Monday, November 22, 2010

I Want To Create My Kavithai

Even the slaves go to concerts (Interpol)



Now you're doomed to fight the brazen myths of your generation burned.




gggiovane When you were you were told - by those who do not remember, probably from Uan Snowman - that sick, was used to grow. So being a scorpion with literary ambitions, of course, who have assumed a strange propensity for crucibles in the darkest despair. But still claiming a large need for serenity. There must also be said, however, that at least when you were gggiovane, made you feel bad writing. Amenities of immeasurable indecency, however, made you write and you felt that somehow you were doing what they were coming to this dirty world (megalomania is a very ugly beast, luckily it comes to annihilate the world of work).




Almost 15 years you seemed to have 25, 40 and 18 you could hear it now, 25 are already in menopause. Some sort of upside Benjamin Button and with considerably less sex appeal of Brad Pitt. But the pain, that just bites you in the belly and I sit on my heart a bit 'like the wild boar that bizarre advertising laxative on the intestine ago - well that pain needed to get stronger, more developed peers (that ass ), was used to grow and impress the older males with disturbing your maturity. Wow.

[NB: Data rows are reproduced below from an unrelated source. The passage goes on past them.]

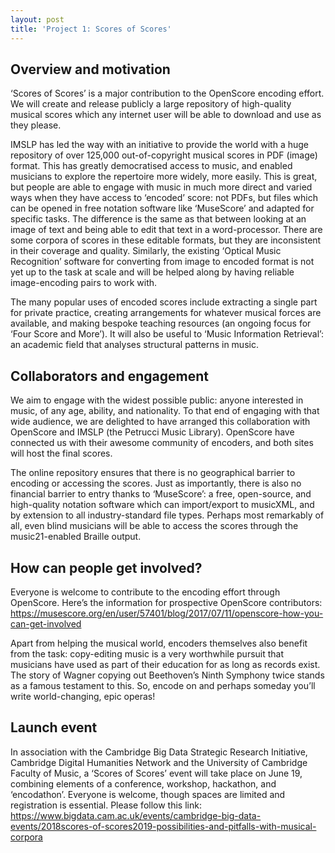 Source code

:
 ```yaml
---
layout: post
title: 'Project 1: Scores of Scores'
---
```


## Overview and motivation

‘Scores of Scores’ is a major contribution to the OpenScore encoding effort. We will create and release publicly a large repository of high-quality musical scores which any internet user will be able to download and use as they please.

IMSLP has led the way with an initiative to provide the world with a huge repository of over 125,000 out-of-copyright musical scores in PDF (image) format. This has greatly democratised access to music, and enabled musicians to explore the repertoire more widely, more easily. This is great, but people are able to engage with music in much more direct and varied ways when they have access to ‘encoded’ score: not PDFs, but files which can be opened in free notation software like ‘MuseScore’ and adapted for specific tasks. The difference is the same as that between looking at an image of text and being able to edit that text in a word-processor. There are some corpora of scores in these editable formats, but they are inconsistent in their coverage and quality. Similarly, the existing ‘Optical Music Recognition’ software for converting from image to encoded format is not yet up to the task at scale and will be helped along by having reliable image-encoding pairs to work with.

The many popular uses of encoded scores include extracting a single part for private practice, creating arrangements for whatever musical forces are available, and making bespoke teaching resources (an ongoing focus for ‘Four Score and More’). It will also be useful to ‘Music Information Retrieval’: an academic field that analyses structural patterns in music.

## Collaborators and engagement

We aim to engage with the widest possible public: anyone interested in music, of any age, ability, and nationality. To that end of engaging with that wide audience, we are delighted to have arranged this collaboration with OpenScore and IMSLP (the Petrucci Music Library). OpenScore have connected us with their awesome community of encoders, and both sites will host the final scores.

The online repository ensures that there is no geographical barrier to encoding or accessing the scores. Just as importantly, there is also no financial barrier to entry thanks to ‘MuseScore’: a free, open-source, and high-quality notation software which can import/export to musicXML, and by extension to all industry-standard file types. Perhaps most remarkably of all, even blind musicians will be able to access the scores through the music21-enabled Braille output.

## How can people get involved?

Everyone is welcome to contribute to the encoding effort through OpenScore. Here’s the information for prospective OpenScore contributors: https://musescore.org/en/user/57401/blog/2017/07/11/openscore-how-you-can-get-involved

Apart from helping the musical world, encoders themselves also benefit from the task: copy-editing music is a very worthwhile pursuit that musicians have used as part of their education for as long as records exist. The story of Wagner copying out Beethoven’s Ninth Symphony twice stands as a famous testament to this. So, encode on and perhaps someday you’ll write world-changing, epic operas!

## Launch event

In association with the Cambridge Big Data Strategic Research Initiative, Cambridge Digital Humanities Network and the University of Cambridge Faculty of Music, a ‘Scores of Scores’ event will take place on June 19, combining elements of a conference, workshop, hackathon, and ‘encodathon’. Everyone is welcome, though spaces are limited and registration is essential. Please follow this link: https://www.bigdata.cam.ac.uk/events/cambridge-big-data-events/2018scores-of-scores2019-possibilities-and-pitfalls-with-musical-corpora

At one point, but the fabulous mechanism patior, ergo sum "has stopped working. And now there's nothing constructive in the suffering of perversely / intolerance. Now it's a different battle, perhaps for the first time true and if a side seeks to address the other six hopelessly seduced by the idea of \u200b\u200brenunciation, withdrawal is not defeat intelligent.




thoughts are hatched for months and exploded last week, in random coincide with your menstrual cycle. Last Wednesday, after your nervous system has collapsed under the daily harassment from the person who uses (as usual, in short), after mystical crisis, crying hysterically, the elixir of frustration that even kindergarten when you made a crap on me and teachers have scoured the butt of all children to get to discover that you were the Shitter - lucky old days - you've tried one thing after ... and decided to resign after deciding that they do not have renewed, after you've heard her say things like:




"now you have to put all the energy you have!"


( beginning of royal jelly to me or I passed the cocaine from the company benefits, as is rampant in this post-modern metropolis?)


"I expect you to take this challenge! "


( but fuck, but did not have to fire me but bitch ?.... ...)


"is not enough, do not count for anything that remains until the evening to 20"


(uh. .. and I thought that he had abdicated my life made sense ...)


"if you want, you can!"


(and Venice is beautiful but I would live there)


"You are very good at writing ... is important but not sufficient"


(but should! And I thought that could live to write, but every day I came here to give you the most forbidden of the orifices as a hobby ... to be a writer because I get bored billionaire)


"this is a job all-encompassing"


(this is slavery total, you mean ...)


"but I think it's worth it ..."


(and I believe that you face punishment ...)


"now share it with all your strength!"


(sorry, but I was not s firing?)




After all this, you decide that you no longer touch the bottom of yourself as bad during the last week. So when you look at the writing on your right thigh, "Best before 31.12.10" you do not think you have to beat. That whatever will be, to address it. What if you do not renew, much better, as Tyler Durden would say.


What if someone responds to your CV posted an average of .15 to 1 at night, the better.


What if you do not change anything, you let things slide, and the day will not go over well, bon. Peace. Enemies as before. Goodbye.










Why more and more, in you, you hear the clear desire to rewrite your present. Dreams to fill a blank page again. And in the meantime, resist. But only until you make it. Then, "Where have you come u zipp'r chianti" as they say in your shares.




positive note last week was a concert of Interpol, which catapulted you right after the disaster training. There you go with the One and her man, his friend, his not-well-you-know-what. The FRA was your friend adoratissima University. Partner of concerts, of raids, of post-adolescent Paturnie and hypothetical trips. It was so reassuring to have the One as a friend. Have you met outside the office, you are gone from home and then straight to Palasharp. The beer drinking at concerts you do not why but induce an unusual stress to the bladder, and so, clutching his legs very well to clip the most natural physiological need, you listened to your Interpol, setting the stage lights and icy, staring at a tiny Paul Banks and ensuring that their music will invade and fill wherever possible, filling every space of your thoughts. Did you like, you like Interpol, but have found them a bit 'icy. There is, it is in their music, it is in their mind, do you think when you see between this one of those awesome feeling that sometimes can be seen between the band and their audience.




During the concert, however, want to talk to the One was great, from that last cafe two years ago, to know its Erasmus, of what he does, when you Bachelor, one that combines the others. And find that nothing still works, which are all still at university, you do get a strange feeling roughly summed up as: "Who the fuck did it do me?"




Then the show ends, the lights come on, the crowd starts to flow, and neither can you, you walk towards their car. With the promise - which will probably be disregarded, but what counts is the thought - to see you soon, perhaps at mgmt concert in December ... it will be even more fun.